From the records below, pull each line that has "poetry".

• GIVEN RECORDS
***

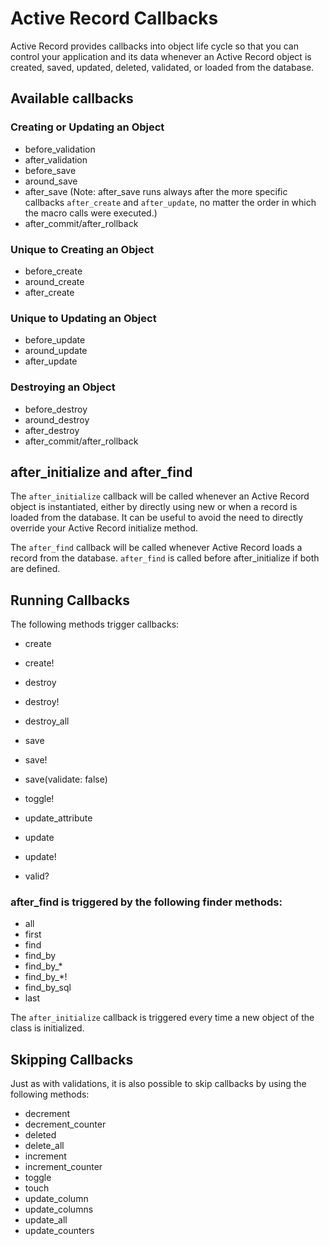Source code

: # Active Record Callbacks

Active Record provides callbacks into object life cycle so that you can control your application and its data whenever an Active Record object is created, saved, updated, deleted, validated, or loaded from the database.


## Available callbacks

### Creating or Updating an Object
- before_validation
- after_validation
- before_save
- around_save
- after_save (Note: after_save runs always after the more specific callbacks `after_create` and `after_update`, no matter the order in which the macro calls were executed.)
- after_commit/after_rollback

### Unique to Creating an Object
- before_create
- around_create
- after_create

### Unique to Updating an Object
- before_update
- around_update
- after_update

### Destroying an Object
- before_destroy
- around_destroy
- after_destroy
- after_commit/after_rollback

## after_initialize and after_find

The `after_initialize` callback will be called whenever an Active Record object is instantiated, either by directly using new or when a record is loaded from the database. It can be useful to avoid the need to directly override your Active Record initialize method.

The `after_find` callback will be called whenever Active Record loads a record from the database. `after_find` is called before after_initialize if both are defined.

## Running Callbacks

The following methods trigger callbacks:

- create
- create!

- destroy
- destroy!
- destroy_all

- save
- save!
- save(validate: false)

- toggle!

- update_attribute
- update
- update!

- valid?

### after_find is triggered by the following finder methods:

- all
- first
- find
- find_by
- find_by_*
- find_by_*!
- find_by_sql
- last

The `after_initialize` callback is triggered every time a new object of the class is initialized.

## Skipping Callbacks
Just as with validations, it is also possible to skip callbacks by using the following methods:

- decrement
- decrement_counter
- deleted
- delete_all
- increment
- increment_counter
- toggle
- touch
- update_column
- update_columns
- update_all
- update_counters
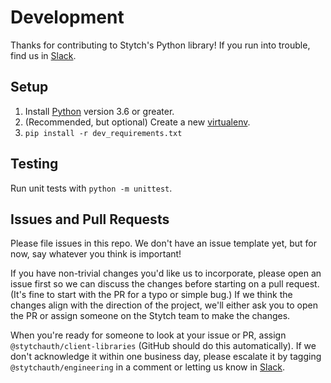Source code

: # Development

Thanks for contributing to Stytch's Python library! If you run into trouble, find us in [Slack].

## Setup

1. Install [Python](https://www.python.org/) version 3.6 or greater.
2. (Recommended, but optional) Create a new [virtualenv](https://docs.python.org/3/tutorial/venv.html).
3. `pip install -r dev_requirements.txt`

## Testing

Run unit tests with `python -m unittest`.

## Issues and Pull Requests

Please file issues in this repo. We don't have an issue template yet, but for now, say whatever you think is important!

If you have non-trivial changes you'd like us to incorporate, please open an issue first so we can discuss the changes before starting on a pull request. (It's fine to start with the PR for a typo or simple bug.) If we think the changes align with the direction of the project, we'll either ask you to open the PR or assign someone on the Stytch team to make the changes.

When you're ready for someone to look at your issue or PR, assign `@stytchauth/client-libraries` (GitHub should do this automatically). If we don't acknowledge it within one business day, please escalate it by tagging `@stytchauth/engineering` in a comment or letting us know in [Slack].

[slack]: https://join.slack.com/t/stytch/shared_invite/zt-nil4wo92-jApJ9Cl32cJbEd9esKkvyg
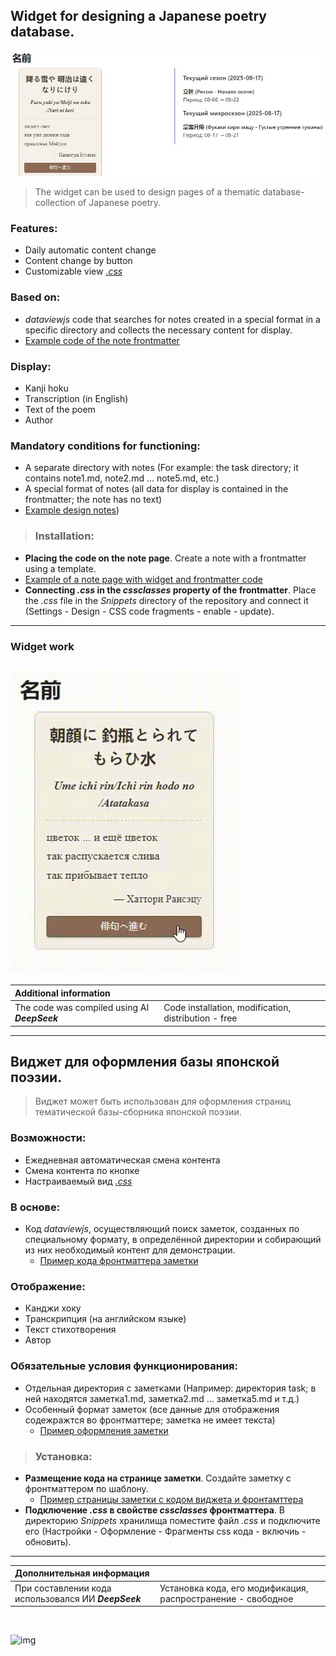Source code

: ## Widget for designing a Japanese poetry database.
![note_img](https://github.com/viiksi454/widget-with-daily-and-sequential-change-of-selected-haiku/blob/main/images/note_img.jpeg)
>The widget can be used to design pages of a thematic database-collection of Japanese poetry.
### Features:
- Daily automatic content change
- Content change by button
- Customizable view _[.css](https://github.com/viiksi454/widget-with-daily-and-sequential-change-of-selected-haiku/blob/main/css/haiku.css)_
### Based on:
- _dataviewjs_ code that searches for notes created in a special format in a specific directory and collects the necessary content for display.
- [Example code of the note frontmatter](https://github.com/viiksi454/widget-with-daily-and-sequential-change-of-selected-haiku/blob/main/md/note%20frontmatter.md)
### Display:
- Kanji hoku
- Transcription (in English)
- Text of the poem
- Author
### Mandatory conditions for functioning:
- A separate directory with notes (For example: the task directory; it contains note1.md, note2.md ... note5.md, etc.)
- A special format of notes (all data for display is contained in the frontmatter; the note has no text)
- [Example design notes](https://github.com/viiksi454/widget-with-daily-and-sequential-change-of-selected-haiku/blob/main/md/%D0%B2%D0%B5%D1%81%D0%B5%D0%BD%D0%BD%D0%B5%D0%B5%20%D0%BC%D0%BE%D1%80%D0%B5.md))
>### Installation:
- **Placing the code on the note page**. Create a note with a frontmatter using a template. 
- [Example of a note page with widget and frontmatter code](https://github.com/viiksi454/widget-with-daily-and-sequential-change-of-selected-haiku/blob/main/md/widget.md)
- **Connecting _.css_ in the _cssclasses_ property of the frontmatter**. Place the _.css_ file in the _Snippets_ directory of the repository and connect it (Settings - Design - CSS code fragments - enable - update).
---
### Widget work
![widget_work](https://github.com/viiksi454/widget-with-daily-and-sequential-change-of-selected-haiku/blob/main/images/widget_work.gif)
---

|**Additional information**| |
| :------------------------ | :------------------- |
|The code was compiled using AI **_DeepSeek_**|Code installation, modification, distribution - free|---
---
## Виджет для оформления базы японской поэзии.
>Виджет может быть использован для оформления страниц тематической базы-сборника японской поэзии.
### Возможности:
- Ежедневная автоматическая смена контента
- Смена контента по кнопке
- Настраиваемый вид _[.css](https://github.com/viiksi454/widget-with-daily-and-sequential-change-of-selected-haiku/blob/main/css/haiku.css)_
### В основе:
- Код _dataviewjs_, осуществляющий поиск заметок, созданных по специальному формату, в определённой директории и собирающий из них необходимый контент для демонстрации.
  - [Пример кода фронтматтера заметки](https://github.com/viiksi454/widget-with-daily-and-sequential-change-of-selected-haiku/blob/main/md/note%20frontmatter.md)
### Отображение:
- Канджи хоку
- Транскрипция (на английском языке)
- Текст стихотворения
- Автор 
### Обязательные условия функционирования:
- Отдельная директория с заметками (Например: директория task; в ней находятся заметка1.md, заметка2.md ... заметка5.md и т.д.)
- Особенный формат заметок (все данные для отображения содежражтся во фронтматтере; заметка не имеет текста)
  - [Пример оформления заметки](https://github.com/viiksi454/widget-with-daily-and-sequential-change-of-selected-haiku/blob/main/md/%D0%B2%D0%B5%D1%81%D0%B5%D0%BD%D0%BD%D0%B5%D0%B5%20%D0%BC%D0%BE%D1%80%D0%B5.md)
>### Установка:
- **Размещение кода на странице заметки**. Создайте заметку с фронтматтером по шаблону.
  - [Пример страницы заметки с кодом виджета и фронтамттера](https://github.com/viiksi454/widget-with-daily-and-sequential-change-of-selected-haiku/blob/main/md/widget.md)
- **Подключение _.css_ в свойстве _cssclasses_ фронтматтера**. В директорию _Snippets_ хранилища поместите файл _.css_ и подключите его (Настройки - Оформление - Фрагменты css кода - включиь - обновить).
---

|**Дополнительная информация**| |
| :------------------------ | :------------------- |
|При составлении кода использовался ИИ **_DeepSeek_**|Установка кода, его модификация, распространение - свободное|
<br>

![img](https://raw.githubusercontent.com/viiksi454/site/refs/heads/main/f001.jpg?token=GHSAT0AAAAAADJMFJJLJLHAFKLWGG7ISGZC2FDKKIQ)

***

• TASK ANSWER
: ## Widget for designing a Japanese poetry database.
>The widget can be used to design pages of a thematic database-collection of Japanese poetry.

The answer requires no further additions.